What It Is
A three-row SUV that has been improved upon in (almost) every important category.
The interior has been updated and now includes optional safety features like Lane Departure Warning.
The all-new 2.4-liter four-cylinder engine is underwhelming.
The 2014 Mitsubishi Outlander offers three-row seating, a better interior than the one it's replacing, and can be yours for under $24,000.
The 2014 Mitsubishi Outlander isn't like many other vehicles in the Japanese automaker's stable. Admittedly, Mitsubishi's portfolio is rather empty, with production of the Galant and, even more notably, the Eclipse, being halted. Nevertheless, instead of going the way of Suzuki in North America, Mitsubishi has dug in and thrown everything it's got at the third-generation Outlander. The three-row SUV starts at $23,890 for the base ES trim, $24,690 for the SE model, and $28,690 for the top-tier GT variant. All of those prices include an $895 destination and handling fee.
For the 2014 model year, Mitsubishi changed up the Outlander's exterior styling while really focusing on the interior. A third-row of seats, updated technology, new safety features, and a new four-cylinder engine all sound appealing. Is it enough to carve out some market share though? We drove the 2014 Mitsubishi Outlander for ourselves to see. Here's what we found.
WalkaroundGut reaction: Where'd the Evo-inspired nose go? Mitsubishi has decided to go with a more aerodynamic-friendly approach for the third-generation Outlander. Similar to that of the 2013 Range Rover, the latest Outlander has a rounded front-end, which helps boost aerodynamics. (Bet you never thought you'd hear Mitsubishi and Land Rover used in a positive way together.) That's about it though when it comes to comparisons with the British off-road giant. The 2014 Mitsubishi Outlander's front-end received the lion's share of changes for the latest model year as far as sheet metal is concerned. Inside, it appears that the tweaks Mitsubishi made are a better way to measure the SUV's improvement as a whole.
Sitting DownThe 2014 Mitsubishi Outlander's interior is really where you see everything come together. We had the opportunity to sample the mid-level SE and top-tier GT trim levels and both feature soft touch materials on the dashboard and door paneling. A 6.1-in. touch screen display with navigation was featured in our SE tester while the GT sported the optional 7-in. screen and nav. Nothing is too far out of reach for the driver, either. Whether you need to plug an address into the navigation system, or turn the optional Lane Departure System on or off, everything is within arm's length.

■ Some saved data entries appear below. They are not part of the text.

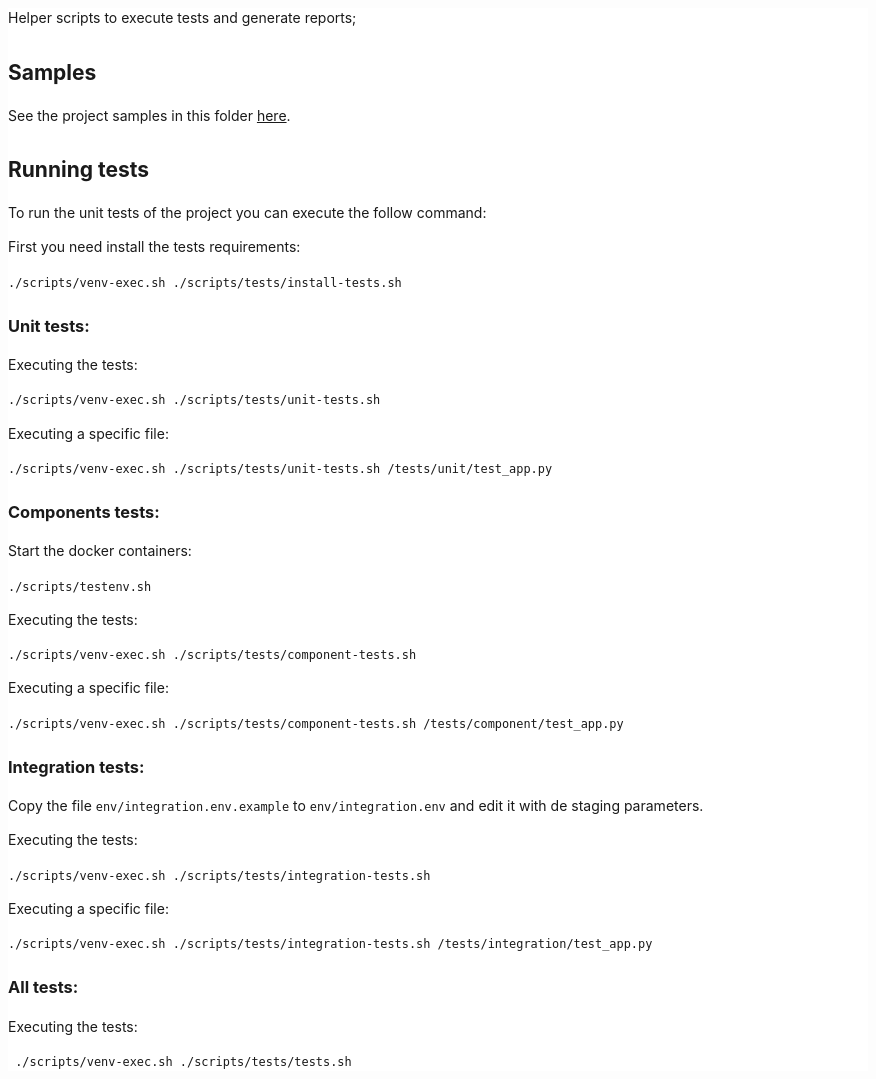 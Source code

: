 Helper scripts to execute tests and generate reports;
## Samples
See the project samples in this folder [here](samples).

## Running tests
To run the unit tests of the project you can execute the follow command:

First you need install the tests requirements:
 ```bash
 ./scripts/venv-exec.sh ./scripts/tests/install-tests.sh
 ```


### Unit tests:
Executing the tests:
 ```bash
./scripts/venv-exec.sh ./scripts/tests/unit-tests.sh
 ```
Executing a specific file:
 ```bash
./scripts/venv-exec.sh ./scripts/tests/unit-tests.sh /tests/unit/test_app.py
 ```
### Components tests:
Start the docker containers:
 ```bash
./scripts/testenv.sh
```

Executing the tests:
 ```bash
./scripts/venv-exec.sh ./scripts/tests/component-tests.sh
```
Executing a specific file:
 ```bash
./scripts/venv-exec.sh ./scripts/tests/component-tests.sh /tests/component/test_app.py
 ```
### Integration tests:
Copy the file `env/integration.env.example` to
`env/integration.env` and edit it with de staging parameters.

Executing the tests:
 ```bash
./scripts/venv-exec.sh ./scripts/tests/integration-tests.sh
```
Executing a specific file:
```bash
./scripts/venv-exec.sh ./scripts/tests/integration-tests.sh /tests/integration/test_app.py
```

### All tests:
Executing the tests:
```bash
 ./scripts/venv-exec.sh ./scripts/tests/tests.sh
 ```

Right off the bat, the seats feel comfortable, but not particularly supportive in turns; we had to brace ourselves to ensure we didn't slide up against a door panel in corners. Both the SE and GT models we drove featured leather-wrapped seats, adding to the plush feel of the interior. The second and third-row seats fold down if you so desire (50/50 split for the second row, 60/40 split for the third) making it easy to carry a combination of passengers and cargo. Mitsubishi will admit though that the third-row seats were designed to accommodate small children and not much else. After taking a look for ourselves, we realized they weren't kidding, as it was nearly impossible to fit a full-grown adult in the third-row (yes, we tried).
DrivingThe clean and nicely-appointed interior doesn't stop at the materials used to cover the dashboard and seats. Magnesium shift paddles attach to the steering column, instead of the wheel itself, making it easy to "shift" when entering or exiting a turn. We say "shift" for a reason; the transmission is actually a continuously variable transmission used with the 2.4-liter four-cylinder engine application. It's not a particularly inspiring combination; when navigating the twisty road section of our drive, the 2.4-liter four-cylinder didn't offer the engaging feel of the 3.0-liter V-6 and its six-speed automatic, even when we were flicking the paddles like crazy. The CVT simulates a downshift by holding firm at 3,000 rpm for about a second before it lets go. On the other hand, the V-6 automatic transmission actually responded to the paddle shifters commands and made for an amusing ride.
Once we got up to speed, it was obvious that the 2014 Mitsubishi Outlander is much quieter than the one it's replacing. This new, quiet ride can be attributed to some alterations to the suspension and some well-placed insulation on the floor boards. The 2014 Mitsubishi Outlander also boasts a more controlled ride than its predecessor and we expect the new electric power steering should keep its owners happy.